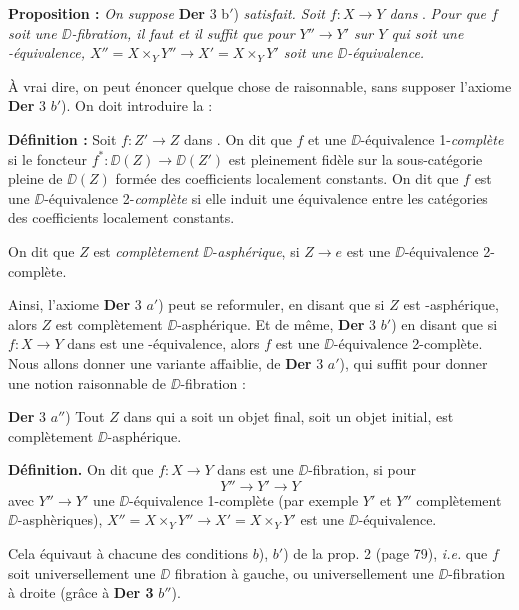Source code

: \textbf{Proposition :} \textit{On suppose} \textbf{Der} 3 \textup{b}$'$) \textit{satisfait. Soit $f : X \to Y$ dans} \Dia. \textit{Pour que $f$ soit une $\DD$-fibration, il faut et il suffit que pour $Y'' \to Y'$ sur $Y$ qui soit une} \Hot\textit{-équivalence, $X'' = X \times_Y Y'' \to X' = X \times_Y Y'$ soit une $\DD$-équivalence.}

À vrai dire, on peut énoncer quelque chose de raisonnable, sans supposer l’axiome \textbf{Der} 3 $b'$). On doit introduire la :

\textbf{Définition :} Soit $f : Z' \to Z$ dans \Dia. On dit que $f$ et une $\DD$-équivalence 1-\textit{complète} si le foncteur $f^* : \DD(Z) \to \DD(Z')$ est pleinement fidèle sur la sous-catégorie pleine de $\DD(Z)$ formée des coefficients localement constants. On dit que $f$ est une $\DD$-équivalence 2-\textit{complète} si elle induit une équivalence entre les catégories des coefficients localement constants. %

On dit que $Z$ est \textit{complètement} $\DD$-\textit{asphérique}, si $Z \to e$ est une $\DD$-équivalence 2-complète.


Ainsi, l’axiome \textbf{Der} 3 $a'$) peut se reformuler, en disant que si $Z$ est \Hot-asphérique, alors $Z$ est complètement $\DD$-asphérique. Et de même, \textbf{Der} 3 $b'$) en disant que si $f : X \to Y$ dans \Dia{} est une \Hot-équivalence, alors $f$ est une $\DD$-équivalence 2-complète. Nous allons donner une variante affaiblie, de \textbf{Der} 3 $a'$), qui suffit pour donner une notion raisonnable de $\DD$-fibration :

\textbf{Der} 3 $a''$) Tout $Z$ dans \Dia{} qui a soit un objet final, soit un objet initial, est complètement $\DD$-asphérique.

\textbf{Définition.} On dit que $f : X \to Y$ dans \Dia{} est une $\DD$-fibration, si pour
\[
Y'' \longrightarrow Y' \longrightarrow Y
\]
avec $Y'' \to Y'$ une $\DD$-équivalence 1-complète (par exemple $Y'$ et $Y''$ complètement $\DD$-asphèriques), $X'' = X \times_Y Y'' \longrightarrow X' = X \times_Y Y'$ est une $\DD$-équivalence. %

Cela équivaut à chacune des conditions $b$), $b'$) de la prop. 2 (page 79), \textit{i.e.} que $f$ soit universellement une $\DD$ fibration à gauche, ou universellement une $\DD$-fibration à droite (grâce à \textbf{Der 3} $b''$). %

▬▬▬▬▬▬

### TASK TO CARRY OUT
Every line of the listing that includes the word "pour" must be copied.

### TASK OUTPUT
: \textbf{Proposition :} \textit{On suppose} \textbf{Der} 3 \textup{b}$'$) \textit{satisfait. Soit $f : X \to Y$ dans} \Dia. \textit{Pour que $f$ soit une $\DD$-fibration, il faut et il suffit que pour $Y'' \to Y'$ sur $Y$ qui soit une} \Hot\textit{-équivalence, $X'' = X \times_Y Y'' \to X' = X \times_Y Y'$ soit une $\DD$-équivalence.}
Ainsi, l’axiome \textbf{Der} 3 $a'$) peut se reformuler, en disant que si $Z$ est \Hot-asphérique, alors $Z$ est complètement $\DD$-asphérique. Et de même, \textbf{Der} 3 $b'$) en disant que si $f : X \to Y$ dans \Dia{} est une \Hot-équivalence, alors $f$ est une $\DD$-équivalence 2-complète. Nous allons donner une variante affaiblie, de \textbf{Der} 3 $a'$), qui suffit pour donner une notion raisonnable de $\DD$-fibration :
\textbf{Définition.} On dit que $f : X \to Y$ dans \Dia{} est une $\DD$-fibration, si pour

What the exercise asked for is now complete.